In this raw state, the logfile data provides only a rough sense of the volume of traffic passing through a given server. Simple scripts that perform basic logfile analysis are readily available from various sources on the Internet. (18) However all of the existing scripts I have examined simply treat the logfile transactions as a collection of discrete page requests. They make no attempt to connect these discrete page requests into a "session," to produce a chronological record of each individual reader's interaction with the entirety of the server's published material.

Typically these existing scripts will summarize logfile transactions by grouping them:

by time of day
by page name
by the requester's network address

providing totals and percentage breakdowns for each category. While such analyses are of interest to a Web server administrator, they do not address the issues most of interest to publishing researchers, particularly those interested in the processes at work when readers interact with hypertext material. Investigating such issues would involve asking questions like the following: (19)
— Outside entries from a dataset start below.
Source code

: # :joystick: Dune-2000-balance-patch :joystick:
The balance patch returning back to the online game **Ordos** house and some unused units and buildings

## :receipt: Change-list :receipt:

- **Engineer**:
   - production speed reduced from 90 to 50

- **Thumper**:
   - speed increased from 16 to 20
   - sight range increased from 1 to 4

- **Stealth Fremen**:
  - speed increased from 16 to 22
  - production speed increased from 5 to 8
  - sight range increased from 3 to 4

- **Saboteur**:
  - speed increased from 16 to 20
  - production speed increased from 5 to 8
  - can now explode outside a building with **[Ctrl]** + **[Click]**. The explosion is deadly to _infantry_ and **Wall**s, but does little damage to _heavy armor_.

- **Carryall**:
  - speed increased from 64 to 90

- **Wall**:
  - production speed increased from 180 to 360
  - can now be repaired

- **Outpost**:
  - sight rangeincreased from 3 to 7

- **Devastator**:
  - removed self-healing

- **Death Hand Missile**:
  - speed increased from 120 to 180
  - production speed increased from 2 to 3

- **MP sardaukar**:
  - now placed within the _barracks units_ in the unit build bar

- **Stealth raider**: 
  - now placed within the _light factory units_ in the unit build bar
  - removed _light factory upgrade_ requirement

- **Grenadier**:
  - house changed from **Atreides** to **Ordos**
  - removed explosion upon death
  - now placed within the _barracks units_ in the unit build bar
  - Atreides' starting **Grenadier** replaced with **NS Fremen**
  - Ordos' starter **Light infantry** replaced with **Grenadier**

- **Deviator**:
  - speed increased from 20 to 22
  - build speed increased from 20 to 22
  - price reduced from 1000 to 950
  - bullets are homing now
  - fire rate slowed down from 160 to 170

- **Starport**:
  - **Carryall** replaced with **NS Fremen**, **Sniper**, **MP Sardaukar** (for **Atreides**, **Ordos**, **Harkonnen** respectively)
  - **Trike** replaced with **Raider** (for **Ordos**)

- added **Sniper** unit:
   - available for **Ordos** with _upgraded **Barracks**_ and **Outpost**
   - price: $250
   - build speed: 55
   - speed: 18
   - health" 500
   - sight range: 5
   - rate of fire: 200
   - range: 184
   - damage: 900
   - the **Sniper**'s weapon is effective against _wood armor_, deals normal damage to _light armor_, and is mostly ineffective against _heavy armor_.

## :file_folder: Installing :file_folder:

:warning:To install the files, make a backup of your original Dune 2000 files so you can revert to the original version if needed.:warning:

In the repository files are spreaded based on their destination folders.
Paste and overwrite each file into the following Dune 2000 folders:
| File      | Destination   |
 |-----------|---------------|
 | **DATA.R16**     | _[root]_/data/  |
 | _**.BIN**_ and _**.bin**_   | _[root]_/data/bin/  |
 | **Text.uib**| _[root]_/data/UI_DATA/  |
When readers are provided with alternate paths through pages of interconnected material, which paths are chosen most frequently?
How are these choices affected by such things as: overall page design and layout; physical location of links upon the page; the textual context of links?
How long do readers spend upon each page during a session?
How many pages do readers read during a session?
Do readers typically read sequentially presented material in sequence, or do they skip around?
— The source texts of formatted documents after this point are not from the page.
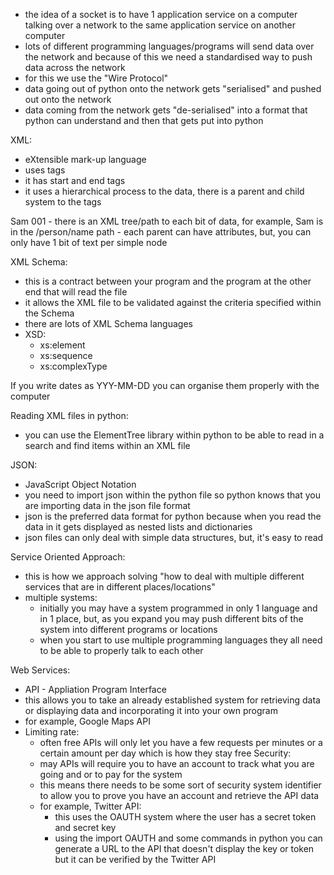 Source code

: - the idea of a socket is to have 1 application service on a computer talking over a network to the same application service on another computer
- lots of different programming languages/programs will send data over the network and because of this we need a standardised way to push data across the network
- for this we use the "Wire Protocol"
- data going out of python onto the network gets "serialised" and pushed out onto the network
- data coming from the network gets "de-serialised" into a format that python can understand and then that gets put into python

XML:
  - eXtensible mark-up language
  - uses tags <person> </person>
  - it has start and end tags
  - it uses a hierarchical process to the data, there is a parent and child system to the tags
<person>
  <name>Sam</name>
  <id>001</id>
</person>
  - there is an XML tree/path to each bit of data, for example, Sam is in the /person/name path
  - each parent can have attributes, but, you can only have 1 bit of text per simple node

XML Schema:
  - this is a contract between your program and the program at the other end that will read the file
  - it allows the XML file to be validated against the criteria specified within the Schema
  - there are lots of XML Schema languages
  - XSD:
    - xs:element
    - xs:sequence
    - xs:complexType

If you write dates as YYY-MM-DD you can organise them properly with the computer

Reading XML files in python:
  - you can use the ElementTree library within python to be able to read in a search and find items within an XML file

JSON:
  - JavaScript Object Notation
  - you need to import json within the python file so python knows that you are importing data in the json file format
  - json is the preferred data format for python because when you read the data in it gets displayed as nested lists and dictionaries
  - json files can only deal with simple data structures, but, it's easy to read

Service Oriented Approach:
  - this is how we approach solving "how to deal with multiple different services that are in different places/locations"
  - multiple systems:
    - initially you may have a system programmed in only 1 language and in 1 place, but, as you expand you may push different bits of the system into different programs or locations
    - when you start to use multiple programming languages they all need to be able to properly talk to each other

Web Services:
  - API - Appliation Program Interface
  - this allows you to take an already established system for retrieving data or displaying data and incorporating it into your own program
  - for example, Google Maps API
  - Limiting rate:
    - often free APIs will only let you have a few requests per minutes or a certain amount per day which is how they stay free
  Security:
    - may APIs will require you to have an account to track what you are going and or to pay for the system
    - this means there needs to be some sort of security system identifier to allow you to prove you have an account and retrieve the API data
    - for example, Twitter API:
      - this uses the OAUTH system where the user has a secret token and secret key
      - using the import OAUTH and some commands in python you can generate a URL to the API that doesn't display the key or token but it can be verified by the Twitter API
One of my goals with this internship was to begin to explore these kinds of issues, using the Hip Webzine as a "real world" example of an Internet publication. At Hip I was fortunate to have access to archives of logfile data covering most of the time period in which the Hip Webzine was published. As mentioned at the start of Part 2 of this paper, the first issue of the Webzine appeared in September of 1994. As of this writing the most recent issue was Issue 9, which appeared during the third week of August, 1995.
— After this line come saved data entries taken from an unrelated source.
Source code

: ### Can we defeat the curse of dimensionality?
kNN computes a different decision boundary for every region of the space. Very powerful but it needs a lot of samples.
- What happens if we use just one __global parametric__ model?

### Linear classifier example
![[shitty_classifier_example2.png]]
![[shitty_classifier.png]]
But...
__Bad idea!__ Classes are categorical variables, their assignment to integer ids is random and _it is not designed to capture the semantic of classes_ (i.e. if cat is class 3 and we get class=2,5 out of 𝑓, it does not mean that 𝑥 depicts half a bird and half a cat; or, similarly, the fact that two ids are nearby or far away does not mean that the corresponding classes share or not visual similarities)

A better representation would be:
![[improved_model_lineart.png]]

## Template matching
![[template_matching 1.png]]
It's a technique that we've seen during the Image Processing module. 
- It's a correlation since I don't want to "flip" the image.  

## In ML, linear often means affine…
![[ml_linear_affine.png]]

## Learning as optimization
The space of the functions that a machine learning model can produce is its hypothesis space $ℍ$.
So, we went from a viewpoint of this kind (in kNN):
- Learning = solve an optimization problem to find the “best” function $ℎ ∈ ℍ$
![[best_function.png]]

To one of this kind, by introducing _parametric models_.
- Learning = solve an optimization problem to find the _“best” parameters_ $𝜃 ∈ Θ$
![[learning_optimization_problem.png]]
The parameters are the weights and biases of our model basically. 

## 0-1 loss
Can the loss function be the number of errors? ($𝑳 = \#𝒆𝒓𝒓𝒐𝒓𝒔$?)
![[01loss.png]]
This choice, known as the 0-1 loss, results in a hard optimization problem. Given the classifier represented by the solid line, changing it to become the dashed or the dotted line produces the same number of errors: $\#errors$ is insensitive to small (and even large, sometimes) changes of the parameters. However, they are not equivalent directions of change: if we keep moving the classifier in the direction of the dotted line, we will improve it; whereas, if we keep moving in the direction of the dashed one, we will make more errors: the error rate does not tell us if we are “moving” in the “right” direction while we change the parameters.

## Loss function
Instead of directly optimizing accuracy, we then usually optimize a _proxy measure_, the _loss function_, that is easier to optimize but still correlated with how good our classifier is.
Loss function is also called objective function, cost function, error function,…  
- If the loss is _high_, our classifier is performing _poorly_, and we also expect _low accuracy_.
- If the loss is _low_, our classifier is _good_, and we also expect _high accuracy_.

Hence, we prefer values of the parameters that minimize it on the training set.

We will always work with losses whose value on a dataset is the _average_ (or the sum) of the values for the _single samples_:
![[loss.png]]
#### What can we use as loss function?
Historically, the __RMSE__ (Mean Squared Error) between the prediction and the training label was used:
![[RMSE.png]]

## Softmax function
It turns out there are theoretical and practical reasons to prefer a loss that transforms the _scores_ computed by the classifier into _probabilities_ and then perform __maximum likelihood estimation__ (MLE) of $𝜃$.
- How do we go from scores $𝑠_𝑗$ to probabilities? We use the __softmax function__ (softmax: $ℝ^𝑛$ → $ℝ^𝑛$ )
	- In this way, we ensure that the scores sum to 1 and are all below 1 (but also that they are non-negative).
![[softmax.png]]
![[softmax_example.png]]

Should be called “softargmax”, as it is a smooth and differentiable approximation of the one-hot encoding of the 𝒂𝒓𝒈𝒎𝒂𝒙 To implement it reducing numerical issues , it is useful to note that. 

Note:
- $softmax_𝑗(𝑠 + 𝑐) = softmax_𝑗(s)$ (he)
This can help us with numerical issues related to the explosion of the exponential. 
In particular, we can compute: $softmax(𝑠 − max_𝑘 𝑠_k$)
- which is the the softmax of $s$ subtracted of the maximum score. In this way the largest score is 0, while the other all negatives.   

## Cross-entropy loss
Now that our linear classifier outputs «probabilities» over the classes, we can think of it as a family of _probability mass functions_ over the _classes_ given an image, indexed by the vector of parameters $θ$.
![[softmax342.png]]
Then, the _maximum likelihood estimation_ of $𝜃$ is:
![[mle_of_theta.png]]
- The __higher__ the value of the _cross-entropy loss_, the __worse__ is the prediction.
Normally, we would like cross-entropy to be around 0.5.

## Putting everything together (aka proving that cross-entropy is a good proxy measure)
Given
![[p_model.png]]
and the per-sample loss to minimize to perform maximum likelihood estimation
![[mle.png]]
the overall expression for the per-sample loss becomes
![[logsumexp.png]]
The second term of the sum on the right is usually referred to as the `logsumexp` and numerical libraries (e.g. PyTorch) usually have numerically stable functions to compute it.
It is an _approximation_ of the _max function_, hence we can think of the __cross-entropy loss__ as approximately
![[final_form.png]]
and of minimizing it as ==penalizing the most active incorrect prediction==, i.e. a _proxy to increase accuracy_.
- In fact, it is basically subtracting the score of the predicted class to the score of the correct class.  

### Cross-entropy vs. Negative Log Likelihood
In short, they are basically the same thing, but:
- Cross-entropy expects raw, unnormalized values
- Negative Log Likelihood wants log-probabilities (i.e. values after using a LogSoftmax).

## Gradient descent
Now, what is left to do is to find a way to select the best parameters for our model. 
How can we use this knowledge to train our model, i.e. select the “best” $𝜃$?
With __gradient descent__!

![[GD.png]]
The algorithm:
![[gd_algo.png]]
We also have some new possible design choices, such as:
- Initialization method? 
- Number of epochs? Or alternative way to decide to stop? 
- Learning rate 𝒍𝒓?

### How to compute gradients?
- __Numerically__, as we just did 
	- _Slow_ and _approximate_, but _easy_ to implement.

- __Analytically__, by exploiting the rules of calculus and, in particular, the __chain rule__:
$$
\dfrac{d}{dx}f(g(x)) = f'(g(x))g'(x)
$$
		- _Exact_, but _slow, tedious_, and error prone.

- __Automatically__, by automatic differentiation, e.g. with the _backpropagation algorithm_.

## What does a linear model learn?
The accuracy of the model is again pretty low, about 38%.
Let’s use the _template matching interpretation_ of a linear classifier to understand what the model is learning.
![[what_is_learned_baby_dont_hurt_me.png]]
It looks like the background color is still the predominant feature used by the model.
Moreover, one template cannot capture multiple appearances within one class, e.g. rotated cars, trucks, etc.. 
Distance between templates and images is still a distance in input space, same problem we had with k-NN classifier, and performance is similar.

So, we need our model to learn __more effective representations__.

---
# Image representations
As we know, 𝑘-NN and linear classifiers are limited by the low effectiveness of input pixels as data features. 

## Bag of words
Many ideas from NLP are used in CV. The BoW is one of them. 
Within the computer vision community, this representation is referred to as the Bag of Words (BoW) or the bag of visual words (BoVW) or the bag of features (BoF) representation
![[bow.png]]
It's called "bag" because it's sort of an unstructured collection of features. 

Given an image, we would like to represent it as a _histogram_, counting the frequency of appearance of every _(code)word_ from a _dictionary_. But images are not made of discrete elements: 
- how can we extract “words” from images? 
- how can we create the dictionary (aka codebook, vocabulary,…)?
Logfile records at either end of this period were not available for examination: records older than November of 1994 had not been retained, and a new version of the Web server software, installed at Hip in early June of 1995, resulted in invalid logfile data from that date. Apart from these two undocumented periods, there were only minor episodes of data loss, the result of Web server failures of one sort or another. As a result the data on-hand represented a unique record of a webzine's history, showing both its growth and its decline.

Since Hip's Web server serviced all of Hip's Web clients, the logfiles would contain data about interactions between two of these site's pages, as well as activity within any single site (e.g. the Webzine) itself.

It is important to realize that, despite the richness of the data record, it is far from being a complete picture of reader (or publisher) activity. The various limitations inherent to the data, as well as some unavoidable assumptions that were made, are discussed at greater length below.

2.4.1 - Extraction of relevant data

The volume of data generated by the Web server was enormous. During the month of May, 1995, for example, approximately 4 megabytes of logfile data were being generated daily.

Because of this, and in an attempt to simplify the subsequent analysis, I decided to break down the data extraction process into discrete stages, writing a sequence of three Perl scripts to examine the logfile data, rather than a single, more complex script. The full text of the three scripts is included as Appendix B.

2.4.1.1 - The "sessions.pl" script

The first script in the sequence (referred to as the "sessions.pl" script), goes through a sequence of logfiles, filtering out records which were of no interest, and reducing the information into a compact form that was session (or page-sequence) based, rather than "hit" (or page-reference) based. This reduced information was stored in an intermediate file referred to as the ".ssn" - for "session" - file.

Each record in the ".ssn" file records a single session: one reader's interaction with the Web server's pages of linked material. Each ".ssn" record includes:

the network address of the reader
the time that the first page was requested
the duration of the session
the complete sequence of pages visited during the session in chronological order
the amount of time spent on each page in the sequence

An extract from a typical ".ssn" file is provided in Appendix D of this paper.

The "sessions.pl" script also produced a second intermediate file, referred to as the ".pgs" - for "pages" - file. Each record in the ".pgs" file contains information related to the usage of a specific page amongst all those made available on the Web server. Each ".pgs" record includes:

the page name
the number of times that page was requested during the period of time covered by the logfiles
the total time spent on that page in all sessions recorded during the period
the average time spent on that page in all sessions recorded during the period

An extract from a typical ".pgs" file is provided in Appendix D of this paper.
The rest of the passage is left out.